Road Test: 2006 Ford GT vs. Dodge Viper SRT10 vs. Chevrolet Corvette z06
We ended our Chelsea operations on a 1.6-mile handling circuit consisting mostly of smooth, flat, medium to high-speed turns with a few slow kinks thrown in for good measure. Dodge provides no electronic safety net, but, despite having the highest torque-to-rear-axle-weight rating of the three, the Viper seldom threatened to break loose its 345/35R19 rear tires and wag its tail. High cornering grip (peaking at 1.27 g) compensated for noticeably less urgent acceleration on the straights to bring the Viper in just 1.3 seconds slower than the Corvette, but the tight footwell, confining cockpit, and a steering wheel location too far aft made this a difficult car to feel comfortable going fast in. There's also a peculiar sensation of sitting way back on the rear axle and swinging the nose from side to side in turns.
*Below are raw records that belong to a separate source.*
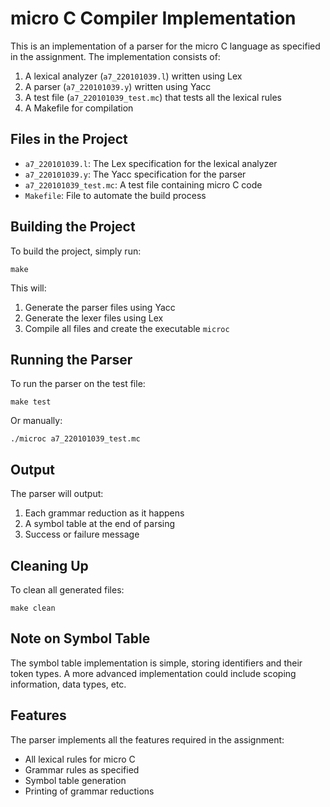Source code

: # micro C Compiler Implementation

This is an implementation of a parser for the micro C language as specified in the assignment. The implementation consists of:

1. A lexical analyzer (`a7_220101039.l`) written using Lex
2. A parser (`a7_220101039.y`) written using Yacc
3. A test file (`a7_220101039_test.mc`) that tests all the lexical rules
4. A Makefile for compilation

## Files in the Project

- `a7_220101039.l`: The Lex specification for the lexical analyzer
- `a7_220101039.y`: The Yacc specification for the parser
- `a7_220101039_test.mc`: A test file containing micro C code
- `Makefile`: File to automate the build process

## Building the Project

To build the project, simply run:

```
make
```

This will:
1. Generate the parser files using Yacc
2. Generate the lexer files using Lex
3. Compile all files and create the executable `microc`

## Running the Parser

To run the parser on the test file:

```
make test
```

Or manually:

```
./microc a7_220101039_test.mc
```

## Output

The parser will output:
1. Each grammar reduction as it happens
2. A symbol table at the end of parsing
3. Success or failure message

## Cleaning Up

To clean all generated files:

```
make clean
```


## Note on Symbol Table

The symbol table implementation is simple, storing identifiers and their token types. A more advanced implementation could include scoping information, data types, etc.

## Features

The parser implements all the features required in the assignment:
- All lexical rules for micro C
- Grammar rules as specified
- Symbol table generation
- Printing of grammar reductions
It's not a bad thing, just odd.
Your humble scribe, who's never held a pro-racing license, found the Corvette the easiest to drive fast on a largely unfamiliar track, by running all timed laps with StabiliTrak set to the "competition mode." The system meters out as much thrust to each rear wheel as surface conditions will permit, allowing a bit of oversteer to point the car, without ever dousing the fire. That's not to say you can flat-foot the go-pedal and just steer around the course--this front-engine car will push if thrown at a curve clumsily. But given the least amount of finesse, the Corvette generates big numbers with ease: highest top speed (133.6 mph), hardest acceleration (0.71 g), and peak braking and cornering within 10 percent of the GT's and Viper's. Score a decisive victory for team bow-tie.
The GT's mid-engine layout makes it behave much more like a textbook race car. Brake too late for a corner or too hard with the front wheels turned, and the rear end--which wears the smallest tires in this test--will come unstuck. Braking performance on the track was stellar, with the GT decelerating 0.1 to 0.2 g harder than the others. Of course, that may be because a major tail-wag on lap one (the GT employs no safety nannies, either) may have prompted extra driver caution on corner entries. The supercharger can easily overwhelm the rear-wheel traction on corner exits as well, but once hooked up it builds speed quickly, reaching within just 1.4 mph of the Corvette's top speed.
During the first hot lap with our initial test car, a couple of over-torqued half-shaft companion-flange bolts failed, sending the open differential into freewheeling mode. The replacement car that laid down these lap times was an engineering car with 40,000 hard miles on it. It dyno'd 21 horsepower down on the original. Those extra ponies, and perhaps more bravado at the entrance to the corners, might well have put the GT ahead of the Corvette (or possibly wadded it into a little ball).